PP pense aujourd’hui que ce suffixe est une marque pour accentuer la marque du groupe. Comme « cent-aine » en français. Par ce suffixe, on insiste sur le fait que c’est un groupe indissociable.

EV revient sur les nombres en paire. Quel est leur statut ?

PP affirme que ces nombres sont un jeu en soi qui utilise les connaissances noyaux qui permettent le développement des nombres étudiés dans [Dehaene, Pica, 2004]. La reduplication simple serait un cas particulier de la double-reduplication.

EV : PP a parlé du dénombrement de piquets. Les utilise-t-on vraiment pour dénombrer ?

PP ne parlerait pas de dénombrement. Ces nombres expriment plutôt une image « perceptuelle » liée à une configuration symétrique. PP relie ce besoin de symétrie à l’absence d’écriture (nous l’avons pratiquement perdu en français, bien que des expressions comme « de temps en temps », « de fleur en fleur ». Les nombres en paire expriment donc une certaine disposition des objets. Donc ce système (tout comme le système de pointage sur le corps) n’est pas un système de dénombrement.
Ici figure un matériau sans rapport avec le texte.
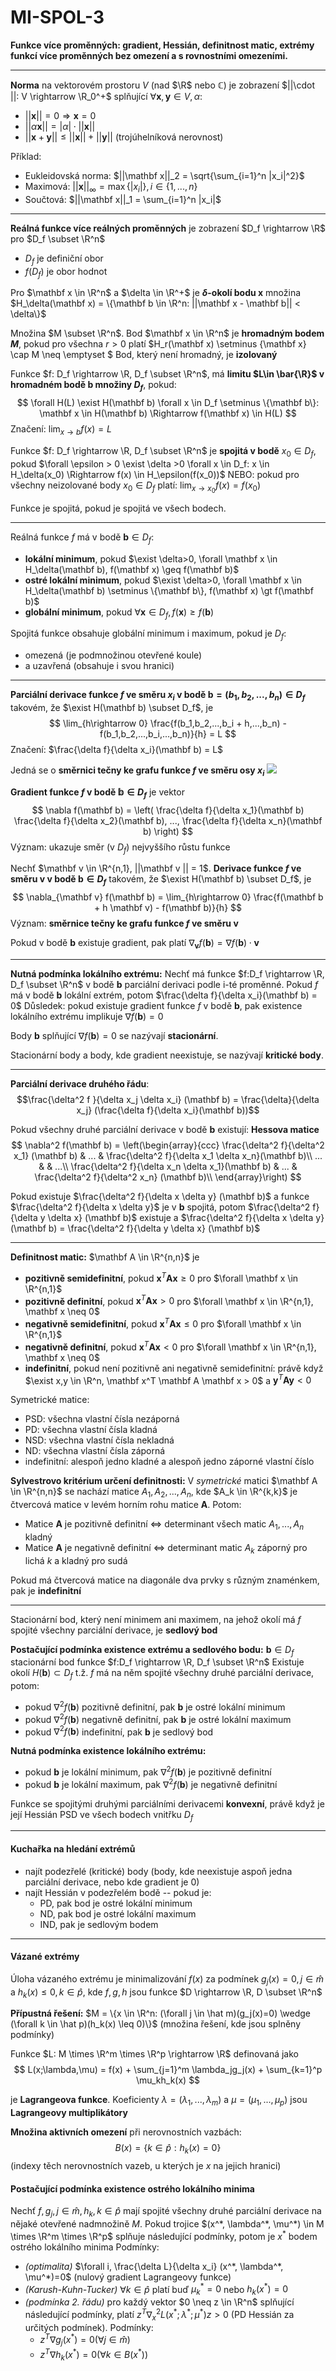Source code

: # MI-SPOL-3	
**Funkce více proměnných: gradient, Hessián, definitnost matic, extrémy funkcí více proměnných bez omezení a s rovnostními omezeními.**

---

**Norma** na vektorovém prostoru $V$ (nad $\R$ nebo $\mathbb{C}$) je zobrazení $||\cdot ||: V \rightarrow \R_0^+$ splňující $\forall \mathbf x, \mathbf y \in V, \alpha$:
* $||\mathbf x|| = 0 \Rightarrow \mathbf x = 0$
* $|| \alpha \mathbf x|| = |\alpha|\cdot ||\mathbf x ||$
* $||\mathbf x + \mathbf y|| \leq ||\mathbf x|| + || \mathbf y||$ (trojúhelníková nerovnost)

Příklad: 
* Eukleidovská norma: $||\mathbf x||_2 = \sqrt{\sum_{i=1}^n |x_i|^2}$
* Maximová: $||\mathbf x||_\infty = \max\{|x_i|\}, i \in \{1,...,n\}$
* Součtová: $||\mathbf x||_1 = \sum_{i=1}^n |x_i|$

---

**Reálná funkce více reálných proměnných** je zobrazení $D_f \rightarrow \R$ pro $D_f \subset \R^n$
* $D_f$ je definiční obor
* $f(D_f)$ je obor hodnot

Pro $\mathbf x \in \R^n$ a $\delta \in \R^+$ je **$\delta$-okolí bodu $\mathbf x$** množina $H_\delta(\mathbf x) = \{\mathbf b \in \R^n: ||\mathbf x - \mathbf b|| < \delta\}$

Množina $M \subset \R^n$. Bod $\mathbf x \in \R^n$ je **hromadným bodem $M$**, pokud pro všechna $r>0$ platí $H_r(\mathbf x) \setminus \{\mathbf x\} \cap M \neq \emptyset $ 
Bod, který není hromadný, je **izolovaný**

Funkce $f: D_f \rightarrow \R, D_f \subset \R^n$, má **limitu $L\in \bar{\R}$ v hromadném bodě $\mathbf b$ množiny $D_f$**, pokud:
$$ \forall H(L) \exist H(\mathbf b) \forall x \in D_f \setminus \{\mathbf b\}: \mathbf x \in H(\mathbf b) \Rightarrow f(\mathbf x) \in H(L) $$
Značení: $\lim_{x\rightarrow b}{f(x)} = L$

Funkce $f: D_f \rightarrow \R, D_f \subset \R^n$ je **spojitá v bodě** $x_0 \in D_f$, pokud $\forall \epsilon > 0 \exist \delta >0 \forall x \in D_f: x \in H_\delta(x_0) \Rightarrow f(x) \in H_\epsilon(f(x_0))$
NEBO: pokud pro všechny neizolované body $x_0 \in D_f$ platí: $\lim_{x\rightarrow x_0} f(x) = f(x_0)$

Funkce je spojitá, pokud je spojitá ve všech bodech.

---

Reálná funkce $f$ má v bodě $\mathbf b \in D_f$:
* **lokální minimum**, pokud $\exist \delta>0, \forall \mathbf x \in H_\delta(\mathbf b), f(\mathbf x) \geq f(\mathbf b)$
* **ostré lokální minimum**, pokud $\exist \delta>0, \forall \mathbf x \in H_\delta(\mathbf b) \setminus \{\mathbf b\}, f(\mathbf x) \gt f(\mathbf b)$
* **globální minimum**, pokud $\forall \mathbf x \in D_f, f(\mathbf x) \geq f(\mathbf b)$

Spojitá funkce obsahuje globální minimum i maximum, pokud je $D_f$:
* omezená (je podmnožinou otevřené koule)
* a uzavřená (obsahuje i svou hranici)

---

**Parciální derivace funkce $f$ ve směru $x_i$ v bodě $\mathbf b=(b_1,b_2,...,b_n) \in D_f$** takovém, že $\exist H(\mathbf b) \subset D_f$, je
$$
\lim_{h\rightarrow 0} \frac{f(b_1,b_2,...,b_i + h,...,b_n) - f(b_1,b_2,...,b_i,...,b_n)}{h} = L
$$
Značení: $\frac{\delta f}{\delta x_i}(\mathbf b) = L$

Jedná se o **směrnici tečny ke grafu funkce $f$ ve směru osy $x_i$**
![](partial_derivative_as_slope.png)

**Gradient funkce $f$ v bodě $\mathbb b \in D_f$** je vektor
$$
\nabla f(\mathbf b) = \left( \frac{\delta f}{\delta x_1}(\mathbf b) \frac{\delta f}{\delta x_2}(\mathbf b), ..., \frac{\delta f}{\delta x_n}(\mathbf b) \right)
$$
Význam: ukazuje směr (v $D_f$) nejvyššího růstu funkce

Nechť $\mathbf v \in \R^{n,1}, ||\mathbf v || = 1$. **Derivace funkce $f$ ve směru $\mathbf v$ v bodě $\mathbf b \in D_f$** takovém, že $\exist H(\mathbf b) \subset D_f$, je
$$
\nabla_{\mathbf v} f(\mathbf b) = \lim_{h\rightarrow 0} \frac{f(\mathbf b + h \mathbf v) - f(\mathbf b)}{h}
$$
Význam: **směrnice tečny ke grafu funkce $f$ ve směru $\mathbf v$**

Pokud v bodě $\mathbf b$ existuje gradient, pak platí $\nabla_{\mathbf v}f(\mathbf b) = \nabla f(\mathbf b) \cdot \mathbf v$

---

**Nutná podmínka lokálního extrému:** Nechť má funkce $f:D_f \rightarrow \R, D_f \subset \R^n$ v bodě $\mathbf b$ parciální derivaci podle i-té proměnné. Pokud $f$ má v bodě $\mathbf b$ lokální extrém, potom $\frac{\delta f}{\delta x_i}(\mathbf b) = 0$
Důsledek: pokud existuje gradient funkce $f$ v bodě $\mathbf b$, pak existence lokálního extrému implikuje $\nabla f(\mathbf b) = 0$

Body $\mathbf b$ splňující $\nabla f(\mathbf b) = 0$ se nazývají **stacionární**.

Stacionární body a body, kde gradient neexistuje, se nazývají **kritické body**.

---

**Parciální derivace druhého řádu**: $$\frac{\delta^2 f }{\delta x_j \delta x_i} (\mathbf b) = \frac{\delta}{\delta x_j} (\frac{\delta f}{\delta x_i}(\mathbf b))$$

Pokud všechny druhé parciální derivace v bodě $\mathbf b$ existují: **Hessova matice**
$$
\nabla^2 f(\mathbf b) = \left(\begin{array}{ccc} 
 \frac{\delta^2 f}{\delta^2 x_1} (\mathbf b) & ... & \frac{\delta^2 f}{\delta x_1 \delta x_n}(\mathbf b)\\
... & & ...\\
\frac{\delta^2 f}{\delta x_n \delta x_1}(\mathbf b)  & ... & \frac{\delta^2 f}{\delta^2 x_n} (\mathbf b)\\
\end{array}\right)
$$

Pokud existuje $\frac{\delta^2 f}{\delta x \delta y} (\mathbf b)$ a funkce $\frac{\delta^2 f}{\delta x \delta y}$ je v $\mathbf b$ spojitá, potom $\frac{\delta^2 f}{\delta y \delta x} (\mathbf b)$ existuje a $\frac{\delta^2 f}{\delta x \delta y} (\mathbf b) = \frac{\delta^2 f}{\delta y \delta x} (\mathbf b)$

---

**Definitnost matic:**
$\mathbf A \in \R^{n,n}$ je
* **pozitivně semidefinitní**, pokud $\mathbf x^T \mathbf A \mathbf x \geq 0$ pro $\forall \mathbf x \in \R^{n,1}$
* **pozitivně definitní**, pokud $\mathbf x^T \mathbf A \mathbf x \gt 0$ pro $\forall \mathbf x \in \R^{n,1}, \mathbf x \neq 0$
* **negativně semidefinitní**, pokud $\mathbf x^T \mathbf A \mathbf x \leq 0$ pro $\forall \mathbf x \in \R^{n,1}$
* **negativně definitní**, pokud $\mathbf x^T \mathbf A \mathbf x \lt 0$ pro $\forall \mathbf x \in \R^{n,1}, \mathbf x \neq 0$
* **indefinitní**, pokud není pozitivně ani negativně semidefinitní: právě když $\exist x,y \in \R^n, \mathbf x^T \mathbf A \mathbf x > 0$ a $\mathbf y^T \mathbf A \mathbf y < 0$

Symetrické matice:
* PSD: všechna vlastní čísla nezáporná
* PD: všechna vlastní čísla kladná
* NSD: všechna vlastní čísla nekladná
* ND: všechna vlastní čísla záporná
* indefinitní: alespoň jedno kladné a alespoň jedno záporné vlastní číslo

**Sylvestrovo kritérium určení definitnosti:**
V *symetrické* matici $\mathbf A \in \R^{n,n}$ se nachází matice $A_1, A_2, ..., A_n$, kde $A_k \in \R^{k,k}$ je čtvercová matice v levém horním rohu matice $\mathbf A$. Potom:
* Matice $\mathbf A$ je pozitivně definitní $\Leftrightarrow$ determinant všech matic $A_1,...,A_n$ kladný
* Matice $\mathbf A$ je negativně definitní $\Leftrightarrow$ determinant matic $A_k$ záporný pro lichá $k$ a kladný pro sudá

Pokud má čtvercová matice na diagonále dva prvky s různým znaménkem, pak je **indefinitní**

---

Stacionární bod, který není minimem ani maximem, na jehož okolí má $f$ spojité všechny parciální derivace, je **sedlový bod**

**Postačující podmínka existence extrému a sedlového bodu:**
$\mathbf b \in D_f$ stacionární bod funkce $f:D_f \rightarrow \R, D_f \subset \R^n$
Existuje okolí $H(\mathbf b) \subset D_f$ t.ž. $f$ má na něm spojité všechny druhé  parciální derivace, potom:
* pokud $\nabla^2 f(\mathbf b)$ pozitivně definitní, pak $\mathbf b$ je ostré lokální minimum
* pokud $\nabla^2 f(\mathbf b)$ negativně definitní, pak $\mathbf b$ je ostré lokální maximum
* pokud $\nabla^2 f(\mathbf b)$ indefinitní, pak $\mathbf b$ je sedlový bod

**Nutná podmínka existence lokálního extrému:**
* pokud $\mathbf b$ je lokální minimum, pak $\nabla^2 f(\mathbf b)$ je pozitivně definitní
* pokud $\mathbf b$ je lokální maximum, pak $\nabla^2 f(\mathbf b)$ je negativně definitní


Funkce se spojitými druhými parciálními derivacemi **konvexní**, právě když je její Hessián PSD ve všech bodech vnitřku $D_f$


---

#### Kuchařka na hledání extrémů
* najít podezřelé (kritické) body (body, kde neexistuje aspoň jedna parciální derivace, nebo kde gradient je 0)
* najít Hessián v podezřelém bodě -- pokud je:
    * PD, pak bod je ostré lokální minimum
    * ND, pak bod je ostré lokální maximum
    * IND, pak je sedlovým bodem

---

#### Vázané extrémy

Úloha vázaného extrému je minimalizování $f(x)$ za podmínek $g_j(x) = 0, j \in \hat m$
 a $h_k(x) \leq 0, k \in \hat p$, kde $f,g,h$ jsou funkce $D \rightarrow \R, D \subset \R^n$

 **Přípustná řešení:**
 $M = \{x \in \R^n: (\forall j \in \hat m)(g_j(x)=0) \wedge (\forall k \in \hat p)(h_k(x) \leq 0)\}$
 (množina řešení, kde jsou splněny podmínky)

 Funkce $L: M \times \R^m \times \R^p \rightarrow \R$ definovaná jako
 $$
L(x;\lambda,\mu) = f(x) + \sum_{j=1}^m \lambda_jg_j(x) + \sum_{k=1}^p \mu_kh_k(x)
 $$

 je **Lagrangeova funkce**.
 Koeficienty $\lambda = (\lambda_1, ..., \lambda_m)$ a $\mu = (\mu_1, ..., \mu_p)$  jsou **Lagrangeovy multiplikátory**

 **Množina aktivních omezení** při nerovnostních vazbách:
 $$
 B(x) = \{k \in \hat p: h_k(x) = 0\}
 $$
(indexy těch nerovnostních vazeb, u kterých je $x$ na jejich hranici)

#### Postačující podmínka existence ostrého lokálního minima
Nechť $f, g_j, j \in \hat m, h_k, k \in \hat p$ mají spojité všechny druhé parciální derivace na nějaké otevřené nadmnožině $M$. Pokud trojice $(x^*, \lambda^*, \mu^*) \in M \times \R^m \times \R^p$ splňuje následující podmínky, potom je $x^*$ bodem ostrého lokálního minima
Podmínky:
* *(optimalita)* $\forall i, \frac{\delta L}{\delta x_i} (x^*, \lambda^*, \mu^*)=0$ (nulový gradient Lagrangeovy funkce)
* *(Karush-Kuhn-Tucker)* $\forall k \in \hat p$ platí buď $\mu_k^* = 0$ nebo $h_k(x^*) = 0$
* *(podmínka 2. řádu)* pro každý vektor $0 \neq z \in \R^n$ splňující následující podmínky, platí $z^T \nabla^2_x L(x^*;\lambda^*; \mu^*) z > 0$ (PD Hessián za určitých podmínek). Podmínky:
    * $z^T \nabla g_j(x^*)= 0 (\forall j \in \hat m)$
    * $z^T \nabla h_k(x^*)= 0 (\forall k \in B(x^*))$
C’est un système qui se trouve plutôt du côté des noms de masse.

EV demande si l’exemple des piquets est un exemple donné par une personne mundurucu.
PP confirmant cela, EV se demande si on retrouve cette configuration spatiale dans les jardins ? à la pêche ?

PP nous dit qu’en effet on peut exprimer la disposition des lignes de pêche de cette façon là (3 de chaque côté).

SD demande si cela veut dire qu’ils vont systématiquement poser les lignes d’une façon symétrique.

PP répond qu’il ne pense pas. Ça dépend évidemment des arbres et autres obstacles, donc ils peuvent les disposer de façon dissymétrique. Néanmoins, PP a remarqué qu’ils aiment bien ce type de disposition symétrique.
Cette double-reduplication est utilisée pour les parties du corps, mais aussi pour les pensées, l’imagination…
En français, PP pense qu’il y a des restes de ce système. Par exemple : « il écoute que d’une oreille », ce n’est pas très bien ; cela implique qu’il est préférable pour écouter convenablement d’utiliser ses deux oreilles.

Si PP a raison les « objets » tels que les oreilles, les yeux, les pensées, etc. seraient des noms de masse. On n’aurait pas vraiment accès à « l’ oreille individuelle » ; ce sont des collections de deux oreilles ; des collections naturelles. PP pense que les Mundurucu ont accès à ces collections sans avoir accès aux atomes de ces collections. La raison reste un problème ouvert pour de futurs programmes de recherche.

SD s’interroge sur l’organisation sociale des Mundurucu.

PP n’a pas encore bien regardé de ce côté là. Toutefois il a pu remarqué que la double-reduplication était utilisée pour les liens de parenté (dont la structure est très complexe).

Il y a certainement des choses à trouver du côté des tissus, de la vannerie... PP a déjà beaucoup de documents ethnographiques que nous pourrions regarder ensemble.
Ce qui permet à PP de conclure : ce type d’étude ne peut être menée qu’en interdisciplinarité.